Rahiel tidak pernah menyangka kalau Aidan yang pemalu punya sisi seperti ini.
"Dia marah sama gue, dia kecewa karena gue ngerahasiain ini. Beberapa minggu kemudian, dia ... pindah sekolah," ucap Aidan. "Setelah itu gue bener-bener sendiri. Dan semenjak itu gue jadi lebih takut berteman. Gue bener-bener takut mereka ninggalin gue."
"Gue udah niat dan janji sama diri gue sendiri kalau mau jagain bokap gue yang udah begini. Dan gue gak mau ada korban pelampiasan dia lagi. Tapi tadi--"
"Tadi apa?"
"Maafin gue, padahal gue janji. Tapi, gue gak bisa nepatin janji gue, gue bener-bener minta maaf."
"Maksud lo apa?"
"Padahal tadi gue disana, dan kejadian yang sama hampir aja terulang. Gue minta maaf."
"Aidan, woi! Gue gak apa-apa. Oke? Gue tadi cuma ... bingung sekaligus kaget," Rahiel tersenyum. "Gue gak apa-apa."
"Tapi, Yell ..."
"Gue gak apa-apa, Aidan Pratama."
"Iya, tapi gue gak mau kehilangan orang yang gue sayang, lagi. Lo ngerti gak sih, Rahiel Nathania?" ceplos Aidan. Ia menekan kalimatnya.

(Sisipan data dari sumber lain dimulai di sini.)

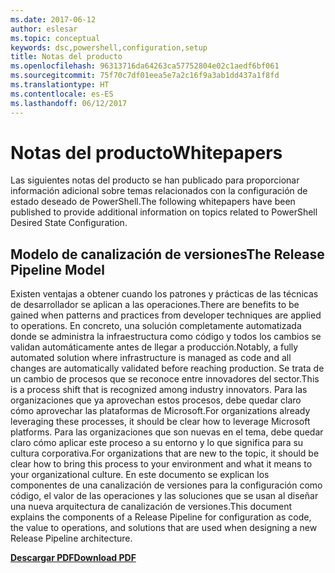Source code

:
 ```yaml
---
ms.date: 2017-06-12
author: eslesar
ms.topic: conceptual
keywords: dsc,powershell,configuration,setup
title: Notas del producto
ms.openlocfilehash: 96313716da64263ca57752804e02c1aedf6bf061
ms.sourcegitcommit: 75f70c7df01eea5e7a2c16f9a3ab1dd437a1f8fd
ms.translationtype: HT
ms.contentlocale: es-ES
ms.lasthandoff: 06/12/2017
---
```

# <a name="whitepapers"></a><span data-ttu-id="15c6f-103">Notas del producto</span><span class="sxs-lookup"><span data-stu-id="15c6f-103">Whitepapers</span></span>

<span data-ttu-id="15c6f-104">Las siguientes notas del producto se han publicado para proporcionar información adicional sobre temas relacionados con la configuración de estado deseado de PowerShell.</span><span class="sxs-lookup"><span data-stu-id="15c6f-104">The following whitepapers have been published to provide additional information on topics related to PowerShell Desired State Configuration.</span></span>

## <a name="the-release-pipeline-model"></a><span data-ttu-id="15c6f-105">Modelo de canalización de versiones</span><span class="sxs-lookup"><span data-stu-id="15c6f-105">The Release Pipeline Model</span></span>
<span data-ttu-id="15c6f-106">Existen ventajas a obtener cuando los patrones y prácticas de las técnicas de desarrollador se aplican a las operaciones.</span><span class="sxs-lookup"><span data-stu-id="15c6f-106">There are benefits to be gained when patterns and practices from developer techniques are applied to operations.</span></span> <span data-ttu-id="15c6f-107">En concreto, una solución completamente automatizada donde se administra la infraestructura como código y todos los cambios se validan automáticamente antes de llegar a producción.</span><span class="sxs-lookup"><span data-stu-id="15c6f-107">Notably, a fully automated solution where infrastructure is managed as code and all changes are automatically validated before reaching production.</span></span> <span data-ttu-id="15c6f-108">Se trata de un cambio de procesos que se reconoce entre innovadores del sector.</span><span class="sxs-lookup"><span data-stu-id="15c6f-108">This is a process shift that is recognized among industry innovators.</span></span> <span data-ttu-id="15c6f-109">Para las organizaciones que ya aprovechan estos procesos, debe quedar claro cómo aprovechar las plataformas de Microsoft.</span><span class="sxs-lookup"><span data-stu-id="15c6f-109">For organizations already leveraging these processes, it should be clear how to leverage Microsoft platforms.</span></span> <span data-ttu-id="15c6f-110">Para las organizaciones que son nuevas en el tema, debe quedar claro cómo aplicar este proceso a su entorno y lo que significa para su cultura corporativa.</span><span class="sxs-lookup"><span data-stu-id="15c6f-110">For organizations that are new to the topic, it should be clear how to bring this process to your environment and what it means to your organizational culture.</span></span> <span data-ttu-id="15c6f-111">En este documento se explican los componentes de una canalización de versiones para la configuración como código, el valor de las operaciones y las soluciones que se usan al diseñar una nueva arquitectura de canalización de versiones.</span><span class="sxs-lookup"><span data-stu-id="15c6f-111">This document explains the components of a Release Pipeline for configuration as code, the value to operations, and solutions that are used when designing a new Release Pipeline architecture.</span></span> 

<span data-ttu-id="15c6f-112">**[Descargar PDF](http://aka.ms/thereleasepipelinemodelpdf)**</span><span class="sxs-lookup"><span data-stu-id="15c6f-112">**[Download PDF](http://aka.ms/thereleasepipelinemodelpdf)**</span></span>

Sayang? Cewek itu terdiam untuk yang kesekian kalinya dalam hari ini.
"Maksud gue--"
"Jadi lo takut gue ninggalin lo karena Papa lo, karena keluarga lo?"
Aidan membisu.
"God, Aidan, look at me!" Rahiel memegang kedua bahu Aidan. Cewek itu menatap Aidan serius. "Gue gak peduli sama masa lalu lo, latar belakang lo, sifat lo, atau ekonomi lo, apapun itu. Gue gak peduli. Emang, gue gak suka liat lo begini, tapi gue bukan tipikal orang yang suka pergi ninggalin disaat sahabatnya lagi susah, ataupun lagi seneng. Gue gak akan ninggalin lo karena hal ini. Gue gak sejahat itu!" ucapnya sambil mengguncang bahu cowok itu pelan. "Lo harus percaya gue!"
KAMU SEDANG MEMBACA
[RGS 1] To, Aidan.
Teen Fiction[JUDUL SEBELUMNYA ; NERD] Ini kisah tentang Rahiel. Rahiel dilanda dilema. Antara menerima kenyataan, atau mempertahankan harapan? Belum sempat dia memilih, muncul Aidan. Rahiel makin bingung. Ini juga kisah tentang Aidan. Aidan menyimpan semua mem...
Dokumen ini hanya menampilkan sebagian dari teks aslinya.